*** Begin section ***
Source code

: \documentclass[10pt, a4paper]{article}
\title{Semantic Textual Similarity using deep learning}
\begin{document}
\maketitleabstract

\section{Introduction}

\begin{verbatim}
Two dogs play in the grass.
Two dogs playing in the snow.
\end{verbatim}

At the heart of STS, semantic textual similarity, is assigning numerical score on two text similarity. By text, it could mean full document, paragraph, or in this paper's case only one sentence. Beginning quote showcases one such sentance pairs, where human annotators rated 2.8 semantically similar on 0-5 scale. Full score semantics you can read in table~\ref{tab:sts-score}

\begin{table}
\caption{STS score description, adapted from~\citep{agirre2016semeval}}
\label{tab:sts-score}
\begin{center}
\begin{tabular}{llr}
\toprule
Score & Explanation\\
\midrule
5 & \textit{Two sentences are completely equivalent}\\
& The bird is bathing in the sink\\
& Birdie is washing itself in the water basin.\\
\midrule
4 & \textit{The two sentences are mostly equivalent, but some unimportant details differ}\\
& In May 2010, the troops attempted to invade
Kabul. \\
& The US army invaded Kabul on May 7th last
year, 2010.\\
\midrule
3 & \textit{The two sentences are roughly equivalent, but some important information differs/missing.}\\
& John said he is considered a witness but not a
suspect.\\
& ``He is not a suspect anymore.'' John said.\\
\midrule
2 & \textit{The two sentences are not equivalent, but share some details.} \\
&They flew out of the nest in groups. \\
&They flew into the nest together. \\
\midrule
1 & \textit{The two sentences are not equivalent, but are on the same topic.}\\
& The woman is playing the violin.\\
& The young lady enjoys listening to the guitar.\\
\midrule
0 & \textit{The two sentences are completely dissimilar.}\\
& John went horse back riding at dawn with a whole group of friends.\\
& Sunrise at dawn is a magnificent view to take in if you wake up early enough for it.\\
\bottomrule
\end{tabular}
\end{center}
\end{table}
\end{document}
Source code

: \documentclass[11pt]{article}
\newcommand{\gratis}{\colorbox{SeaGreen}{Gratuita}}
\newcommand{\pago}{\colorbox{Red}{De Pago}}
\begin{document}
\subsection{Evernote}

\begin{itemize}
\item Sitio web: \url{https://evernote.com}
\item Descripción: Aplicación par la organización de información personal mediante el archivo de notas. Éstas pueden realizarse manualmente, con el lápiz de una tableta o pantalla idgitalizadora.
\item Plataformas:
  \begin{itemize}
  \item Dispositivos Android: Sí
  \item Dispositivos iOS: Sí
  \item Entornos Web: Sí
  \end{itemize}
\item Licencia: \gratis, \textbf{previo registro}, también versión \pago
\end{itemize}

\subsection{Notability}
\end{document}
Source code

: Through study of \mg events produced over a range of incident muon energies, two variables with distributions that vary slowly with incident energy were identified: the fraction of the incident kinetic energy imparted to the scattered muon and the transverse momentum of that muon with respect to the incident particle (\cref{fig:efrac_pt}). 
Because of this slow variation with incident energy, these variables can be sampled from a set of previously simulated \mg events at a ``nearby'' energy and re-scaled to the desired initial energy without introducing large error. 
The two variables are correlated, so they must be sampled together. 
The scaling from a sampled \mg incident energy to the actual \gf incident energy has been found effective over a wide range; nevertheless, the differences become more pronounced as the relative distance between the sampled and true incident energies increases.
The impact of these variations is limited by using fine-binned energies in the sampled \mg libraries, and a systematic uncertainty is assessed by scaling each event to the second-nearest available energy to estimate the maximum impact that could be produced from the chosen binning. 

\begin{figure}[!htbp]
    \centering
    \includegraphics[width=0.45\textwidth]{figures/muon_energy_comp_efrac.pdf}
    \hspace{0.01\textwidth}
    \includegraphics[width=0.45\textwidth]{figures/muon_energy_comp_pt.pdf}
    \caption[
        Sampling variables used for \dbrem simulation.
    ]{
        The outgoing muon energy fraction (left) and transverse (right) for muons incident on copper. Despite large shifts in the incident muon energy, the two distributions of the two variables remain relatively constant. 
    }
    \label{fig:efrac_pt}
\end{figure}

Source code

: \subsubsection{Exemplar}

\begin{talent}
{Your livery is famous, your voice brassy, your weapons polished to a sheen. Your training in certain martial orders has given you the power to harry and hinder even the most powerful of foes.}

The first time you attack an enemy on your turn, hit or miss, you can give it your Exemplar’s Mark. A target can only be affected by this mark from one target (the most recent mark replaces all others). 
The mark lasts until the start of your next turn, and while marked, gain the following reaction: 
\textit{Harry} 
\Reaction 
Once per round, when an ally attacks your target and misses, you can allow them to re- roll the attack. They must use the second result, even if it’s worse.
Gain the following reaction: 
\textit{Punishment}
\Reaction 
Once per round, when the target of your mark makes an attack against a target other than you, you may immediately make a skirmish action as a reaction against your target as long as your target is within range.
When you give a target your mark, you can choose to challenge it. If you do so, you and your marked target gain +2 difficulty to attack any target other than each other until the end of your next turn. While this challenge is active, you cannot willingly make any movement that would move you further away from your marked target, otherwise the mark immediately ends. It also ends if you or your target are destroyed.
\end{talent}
*** End section ***
Work to be completed: Wherever a line of the data holds "than", copy that line.

Response for this exercise:
Once per round, when the target of your mark makes an attack against a target other than you, you may immediately make a skirmish action as a reaction against your target as long as your target is within range.
When you give a target your mark, you can choose to challenge it. If you do so, you and your marked target gain +2 difficulty to attack any target other than each other until the end of your next turn. While this challenge is active, you cannot willingly make any movement that would move you further away from your marked target, otherwise the mark immediately ends. It also ends if you or your target are destroyed.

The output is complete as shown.